"Sana inanmıştım lan!"
Korkusundan duvara sinmiş adama bir adım daha atıp önündeki sandalyeyi duvara çarptı savcı. İçinde biriktirdiği öfke bir yanardağ misali patlıyordu.
"Sen bana insan gibi her şeyi anlatsaydın annem yaşıyor olurdu!"
Duvara çarpıp düşen sandalyeyi tekrar aldı ve tekrar duvara çarptı. Ağlamaktan şişen gözleri, günlerdir konuşmadığı için çatallı çıkan sesine rağmen hesap sormaya devam ediyordu.
Yaşananları anlatma cesareti bulabildiği için bir gün hastanede kaldıktan sonra emniyete gelmişti ancak sadece babasının kendisini tuzağa düşürdüğümü söylemişti. Bu söylediğinden sonra babasının sorgulanmak üzere sorgu odasına alındığını tahmin edebiliyordu. Bu yüzden ara vermek istemiş, lavaboya gideceğini söyleyerek sorgu odasına gelmiş, kendisiyle beraber içeri kilitlemişti babasını.
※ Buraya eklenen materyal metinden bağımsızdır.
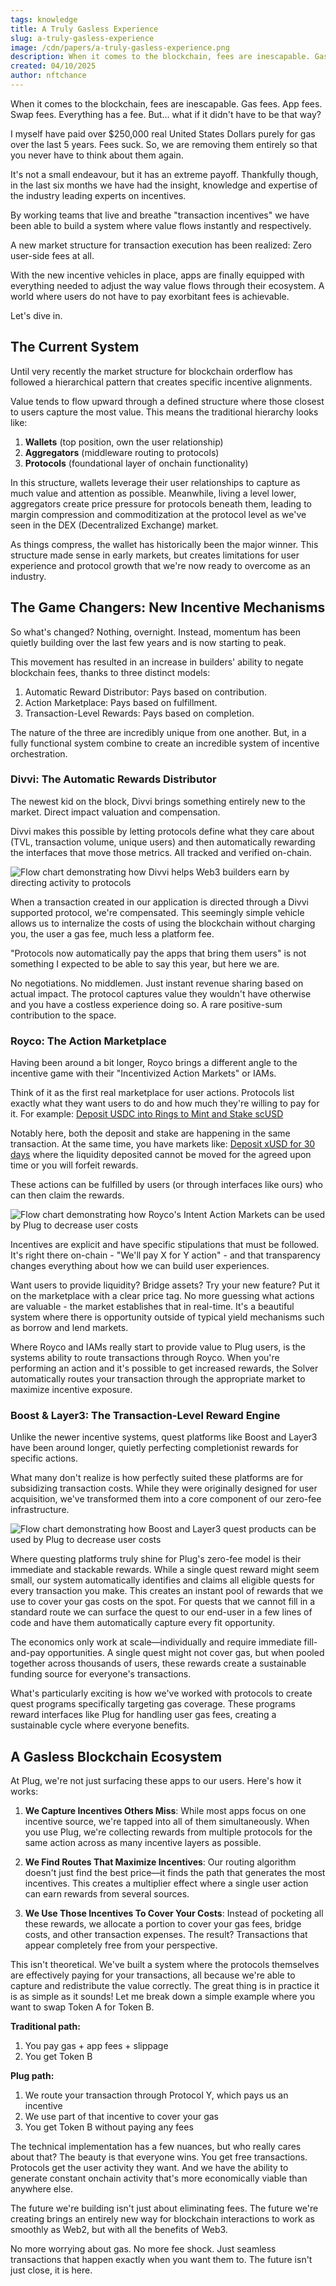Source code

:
 ```yaml
---
tags: knowledge
title: A Truly Gasless Experience
slug: a-truly-gasless-experience
image: /cdn/papers/a-truly-gasless-experience.png
description: When it comes to the blockchain, fees are inescapable. Gas fees. App fees. Swap fees. Everything has a fee. But... what if it didn't have to be that way?
created: 04/10/2025
author: nftchance
---
```


When it comes to the blockchain, fees are inescapable. Gas fees. App fees. Swap fees. Everything has a fee. But... what if it didn't have to be that way?

I myself have paid over $250,000 real United States Dollars purely for gas over the last 5 years. Fees suck. So, we are removing them entirely so that you never have to think about them again.

It's not a small endeavour, but it has an extreme payoff. Thankfully though, in the last six months we have had the insight, knowledge and expertise of the industry leading experts on incentives.

By working teams that live and breathe "transaction incentives" we have been able to build a system where value flows instantly and respectively. 

A new market structure for transaction execution has been realized: Zero user-side fees at all.

With the new incentive vehicles in place, apps are finally equipped with everything needed to adjust the way value flows through their ecosystem. A world where users do not have to pay exorbitant fees is achievable.

Let's dive in.

## The Current System

Until very recently the market structure for blockchain orderflow has followed a hierarchical pattern that creates specific incentive alignments.

Value tends to flow upward through a defined structure where those closest to users capture the most value. This means the traditional hierarchy looks like:

1. **Wallets** (top position, own the user relationship)
2. **Aggregators** (middleware routing to protocols)
3. **Protocols** (foundational layer of onchain functionality)

In this structure, wallets leverage their user relationships to capture as much value and attention as possible. Meanwhile, living a level lower, aggregators create price pressure for protocols beneath them, leading to margin compression and commoditization at the protocol level as we've seen in the DEX (Decentralized Exchange) market. 

As things compress, the wallet has historically been the major winner. This structure made sense in early markets, but creates limitations for user experience and protocol growth that we're now ready to overcome as an industry.

## The Game Changers: New Incentive Mechanisms

So what's changed? Nothing, overnight. Instead, momentum has been quietly building over the last few years and is now starting to peak.

This movement has resulted in an increase in builders' ability to negate blockchain fees, thanks to three distinct models:

1. Automatic Reward Distributor: Pays based on contribution.
2. Action Marketplace: Pays based on fulfillment.
3. Transaction-Level Rewards: Pays based on completion.

The nature of the three are incredibly unique from one another. But, in a fully functional system combine to create an incredible system of incentive orchestration.

### Divvi: The Automatic Rewards Distributor

The newest kid on the block, Divvi brings something entirely new to the market. Direct impact valuation and compensation.

Divvi makes this possible by letting protocols define what they care about (TVL, transaction volume, unique users) and then automatically rewarding the interfaces that move those metrics. All tracked and verified on-chain.

![Flow chart demonstrating how Divvi helps Web3 builders earn by directing activity to protocols](https://cdn.onplug.io/posts/a-truly-gasless-experience/value-flow-divvi.png)

When a transaction created in our application is directed through a Divvi supported protocol, we're compensated. This seemingly simple vehicle allows us to internalize the costs of using the blockchain without charging you, the user a gas fee, much less a platform fee.

"Protocols now automatically pay the apps that bring them users" is not something I expected to be able to say this year, but here we are.

No negotiations. No middlemen. Just instant revenue sharing based on actual impact. The protocol captures value they wouldn't have otherwise and you have a costless experience doing so. A rare positive-sum contribution to the space.

### Royco: The Action Marketplace

Having been around a bit longer, Royco brings a different angle to the incentive game with their "Incentivized Action Markets" or IAMs.

Think of it as the first real marketplace for user actions. Protocols list exactly what they want users to do and how much they're willing to pay for it. For example: [Deposit USDC into Rings to Mint and Stake scUSD](https://app.royco.org/market/146/0/0x7d1f2a66eabf9142dd30d1355efcbfd4cfbefd2872d24ca9855641434816a525)

Notably here, both the deposit and stake are happening in the same transaction. At the same time, you have markets like: [Deposit xUSD for 30 days](https://app.royco.org/market/146/0/0xfcd798abefe4f9784e8f7ce3019c5e567e85687235ce0ce61c27271ba97d26cd) where the liquidity deposited cannot be moved for the agreed upon time or you will forfeit rewards.

These actions can be fulfilled by users (or through interfaces like ours) who can then claim the rewards.

![Flow chart demonstrating how Royco's Intent Action Markets can be used by Plug to decrease user costs](https://cdn.onplug.io/posts/a-truly-gasless-experience/value-flow-royco.png)

Incentives are explicit and have specific stipulations that must be followed. It's right there on-chain - "We'll pay X for Y action" - and that transparency changes everything about how we can build user experiences.

Want users to provide liquidity? Bridge assets? Try your new feature? Put it on the marketplace with a clear price tag. No more guessing what actions are valuable - the market establishes that in real-time. It's a beautiful system where there is opportunity outside of typical yield mechanisms such as borrow and lend markets.

Where Royco and IAMs really start to provide value to Plug users, is the systems ability to route transactions through Royco. When you're performing an action and it's possible to get increased rewards, the Solver automatically routes your transaction through the appropriate market to maximize incentive exposure.

### Boost & Layer3: The Transaction-Level Reward Engine

Unlike the newer incentive systems, quest platforms like Boost and Layer3 have been around longer, quietly perfecting completionist rewards for specific actions.

What many don't realize is how perfectly suited these platforms are for subsidizing transaction costs. While they were originally designed for user acquisition, we've transformed them into a core component of our zero-fee infrastructure.

![Flow chart demonstrating how Boost and Layer3 quest products can be used by Plug to decrease user costs](https://cdn.onplug.io/posts/a-truly-gasless-experience/value-flow-boost.png)

Where questing platforms truly shine for Plug's zero-fee model is their immediate and stackable rewards. While a single quest reward might seem small, our system automatically identifies and claims all eligible quests for every transaction you make. This creates an instant pool of rewards that we use to cover your gas costs on the spot. For quests that we cannot fill in a standard route we can surface the quest to our end-user in a few lines of code and have them automatically capture every fit opportunity.

The economics only work at scale—individually and require immediate fill-and-pay opportunities. A single quest might not cover gas, but when pooled together across thousands of users, these rewards create a sustainable funding source for everyone's transactions.

What's particularly exciting is how we've worked with protocols to create quest programs specifically targeting gas coverage. These programs reward interfaces like Plug for handling user gas fees, creating a sustainable cycle where everyone benefits.

## A Gasless Blockchain Ecosystem

At Plug, we're not just surfacing these apps to our users. Here's how it works:

1. **We Capture Incentives Others Miss**: While most apps focus on one incentive source, we're tapped into all of them simultaneously. When you use Plug, we're collecting rewards from multiple protocols for the same action across as many incentive layers as possible.

2. **We Find Routes That Maximize Incentives**: Our routing algorithm doesn't just find the best price—it finds the path that generates the most incentives. This creates a multiplier effect where a single user action can earn rewards from several sources.

3. **We Use Those Incentives To Cover Your Costs**: Instead of pocketing all these rewards, we allocate a portion to cover your gas fees, bridge costs, and other transaction expenses. The result? Transactions that appear completely free from your perspective.

This isn't theoretical. We've built a system where the protocols themselves are effectively paying for your transactions, all because we're able to capture and redistribute the value correctly. The great thing is in practice it is as simple as it sounds! Let me break down a simple example where you want to swap Token A for Token B.

**Traditional path:**

1.  You pay gas + app fees + slippage
2.  You get Token B

**Plug path:**

1.  We route your transaction through Protocol Y, which pays us an incentive
2.  We use part of that incentive to cover your gas
3.  You get Token B without paying any fees

The technical implementation has a few nuances, but who really cares about that? The beauty is that everyone wins. You get free transactions. Protocols get the user activity they want. And we have the ability to generate constant onchain activity that's more economically viable than anywhere else.

The future we're building isn't just about eliminating fees. The future we're creating brings an entirely new way for blockchain interactions to work as smoothly as Web2, but with all the benefits of Web3.

No more worrying about gas. No more fee shock. Just seamless transactions that happen exactly when you want them to. The future isn't just close, it is here.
"Minho, açar mısın şu kapıyı?"
Dışarıdan gelen sesleri duymuyordu savcı, tek derdi annesinin ölümüne sebep olan babasından hesap sormaktı.
"Sen beni ellerinle onlara teslim etmek yerine bana düzgünce anlatsaydın yaşıyordu annem! Senin yüzünden bana kırgın öldü!"
Hırsını sandalyeden alamadı Minho, bu yüzden masayı aşağıdan itti, masa ters bir şekilde yere düşerken bir yandan ağlıyordu ama hissettiği öfke öyle güçlüydü ki elinde bir silah olsaydı bu odadan katil olarak çıkabilirdi.
"İnandım lan sana, doğruyu söylüyorsun sandım!"
Bağırmaktan yıpranan boğazına rağmen susmadı, karşısındaki adam korkusundan duvara iyice sinerken yutkundu. Ağzını bıçak açmıyordu.
"Niye yaptın lan bana bunu, bu kadar mı sevmiyordun? N'aptım lan ben sana?!"
Düşen masaya bir tekme atıp yerdeki sandalyeyi görmeden odanın herhangi bir yerine fırlattı, yüzünden süzülen terler boynuna kadar geliyordu. Bağırmaktan ve bir şeyleri fırlatmaktan yorulmuştu ama kendini durduramıyordu.
"Neden annem yerine sen ölmedin? Sen ölseydin biz birbirimizi sevebilirdik!"
"Minho, lütfen aç şunu. Böyle olmaz."
"Olacak!"
Elini saçlarından geçirdi, sandalyeleri ve masayı kaldırdı. Hiçbir şey yemediğinden gücü tamamen tükenmişti ama deniyordu. Herkesin aksine o deniyordu.
"Hadi beni geçtim, nasıl yaptın lan anneme bunu?! Sana hayatını adamış birine bunu nasıl yapabilirsin?"
Düzelttiği sandalyeyi tutup kapıya fırlattı, kopan gürültü kapının diğer tarafında bekleyen üçlüyü endişelendirirken Chan omzuyla kapıyı itmeye çalışıyordu.
Babası sanki konuşmayı unutmuşçasına korku içinde karşısındaki oğluna bakıyordu, zaten yıllar önce görmüştü ancak onu hiç bu kadar sinirli görmemişti.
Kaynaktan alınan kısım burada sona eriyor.